[[ Available data, beginning ]]

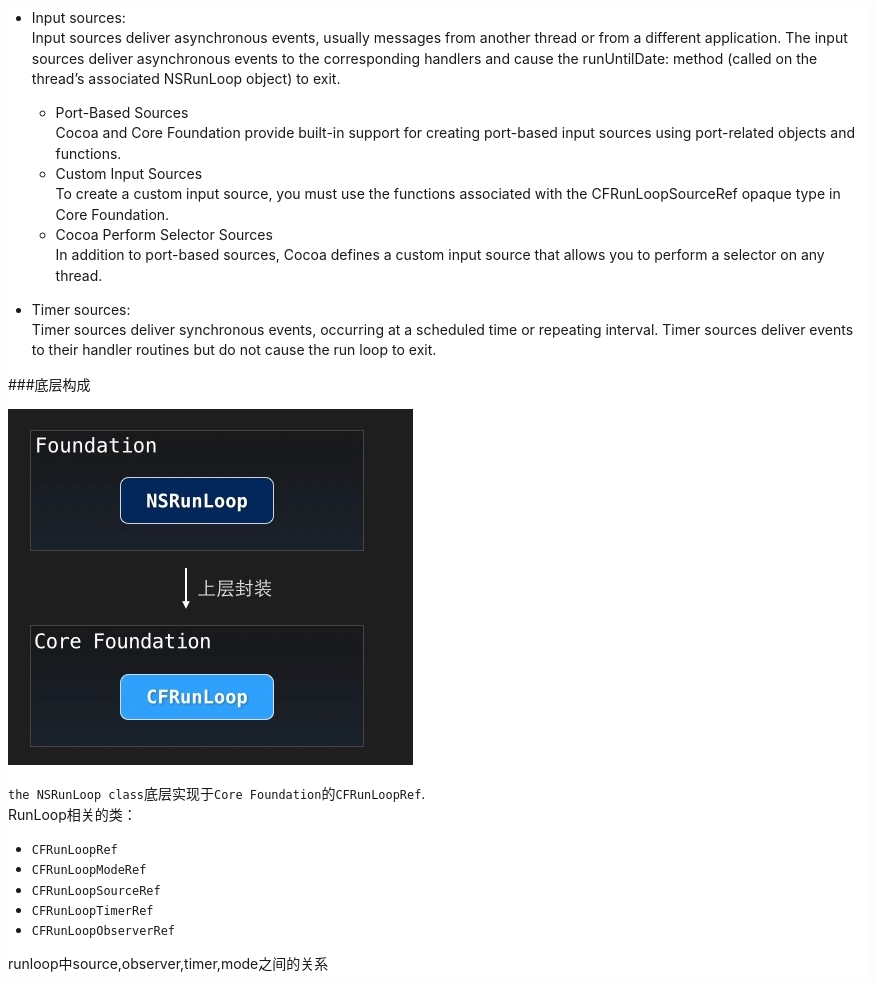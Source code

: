 * Input sources:  
 	Input sources deliver asynchronous events, usually messages from another thread or from a different application. The input sources deliver asynchronous events to the corresponding handlers and cause the runUntilDate: method (called on the thread’s associated NSRunLoop object) to exit.  
	* Port-Based Sources  
		Cocoa and Core Foundation provide built-in support for creating port-based input sources using port-related objects and functions.  
	* Custom Input Sources  
		To create a custom input source, you must use the functions associated with the CFRunLoopSourceRef opaque type in Core Foundation.  
	* Cocoa Perform Selector Sources  
  		In addition to port-based sources, Cocoa defines a custom input source that allows you to perform a selector on any thread.      

* Timer sources:     
	Timer sources deliver synchronous events, occurring at a scheduled time or repeating interval. Timer sources deliver events to their handler routines but do not cause the run loop to exit. 


###底层构成  

![](https://raw.githubusercontent.com/hyj223/hyj223.github.io/master/_posts/images/20160115/w2.png)

`the NSRunLoop class`底层实现于`Core Foundation`的`CFRunLoopRef`.  
RunLoop相关的类：  
>
* `CFRunLoopRef `
* `CFRunLoopModeRef `
* `CFRunLoopSourceRef ` 
* `CFRunLoopTimerRef ` 
* `CFRunLoopObserverRef `  
 
runloop中source,observer,timer,mode之间的关系  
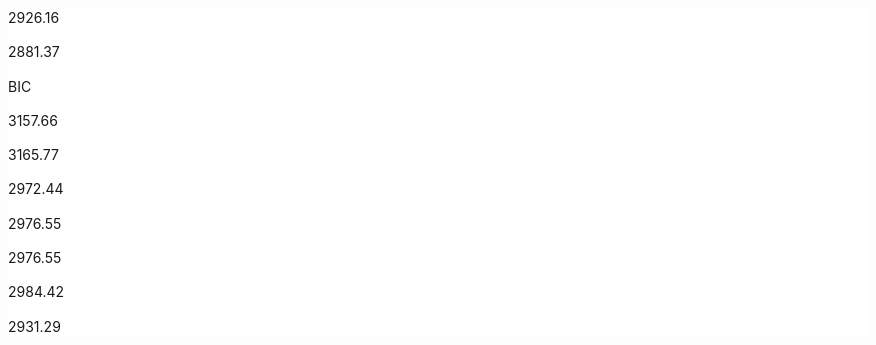 <td style="padding-left: 5px;padding-right: 5px;">

2926.16

</td>

<td style="padding-left: 5px;padding-right: 5px;">

2881.37

</td>

</tr>

<tr>

<td style="padding-left: 5px;padding-right: 5px;">

BIC

</td>

<td style="padding-left: 5px;padding-right: 5px;">

3157.66

</td>

<td style="padding-left: 5px;padding-right: 5px;">

3165.77

</td>

<td style="padding-left: 5px;padding-right: 5px;">

2972.44

</td>

<td style="padding-left: 5px;padding-right: 5px;">

2976.55

</td>

<td style="padding-left: 5px;padding-right: 5px;">

2976.55

</td>

<td style="padding-left: 5px;padding-right: 5px;">

2984.42

</td>

<td style="padding-left: 5px;padding-right: 5px;">

2931.29

</td>

<td style="padding-left: 5px;padding-right: 5px;">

[[ Available data, end ]]

• _Goal of the exercise_
Would you restate all of the data above word for word, omitting the pictures?

• _Completed task_
Source code

: * Input sources:  
 	Input sources deliver asynchronous events, usually messages from another thread or from a different application. The input sources deliver asynchronous events to the corresponding handlers and cause the runUntilDate: method (called on the thread’s associated NSRunLoop object) to exit.  
	* Port-Based Sources  
		Cocoa and Core Foundation provide built-in support for creating port-based input sources using port-related objects and functions.  
	* Custom Input Sources  
		To create a custom input source, you must use the functions associated with the CFRunLoopSourceRef opaque type in Core Foundation.  
	* Cocoa Perform Selector Sources  
  		In addition to port-based sources, Cocoa defines a custom input source that allows you to perform a selector on any thread.      

* Timer sources:     
	Timer sources deliver synchronous events, occurring at a scheduled time or repeating interval. Timer sources deliver events to their handler routines but do not cause the run loop to exit. 


###底层构成  

![](https://raw.githubusercontent.com/hyj223/hyj223.github.io/master/_posts/images/20160115/w2.png)

`the NSRunLoop class`底层实现于`Core Foundation`的`CFRunLoopRef`.  
RunLoop相关的类：  
>
* `CFRunLoopRef `
* `CFRunLoopModeRef `
* `CFRunLoopSourceRef ` 
* `CFRunLoopTimerRef ` 
* `CFRunLoopObserverRef `  
 
runloop中source,observer,timer,mode之间的关系  
 <td style="padding-left: 5px;padding-right: 5px;">

2926.16

</td>

<td style="padding-left: 5px;padding-right: 5px;">

2881.37

</td>

</tr>

<tr>

<td style="padding-left: 5px;padding-right: 5px;">

BIC

</td>

<td style="padding-left: 5px;padding-right: 5px;">

3157.66

</td>

<td style="padding-left: 5px;padding-right: 5px;">

3165.77

</td>

<td style="padding-left: 5px;padding-right: 5px;">

2972.44

</td>

<td style="padding-left: 5px;padding-right: 5px;">

2976.55

</td>

<td style="padding-left: 5px;padding-right: 5px;">

2976.55

</td>

<td style="padding-left: 5px;padding-right: 5px;">

2984.42

</td>

<td style="padding-left: 5px;padding-right: 5px;">

2931.29

</td>

<td style="padding-left: 5px;padding-right: 5px;">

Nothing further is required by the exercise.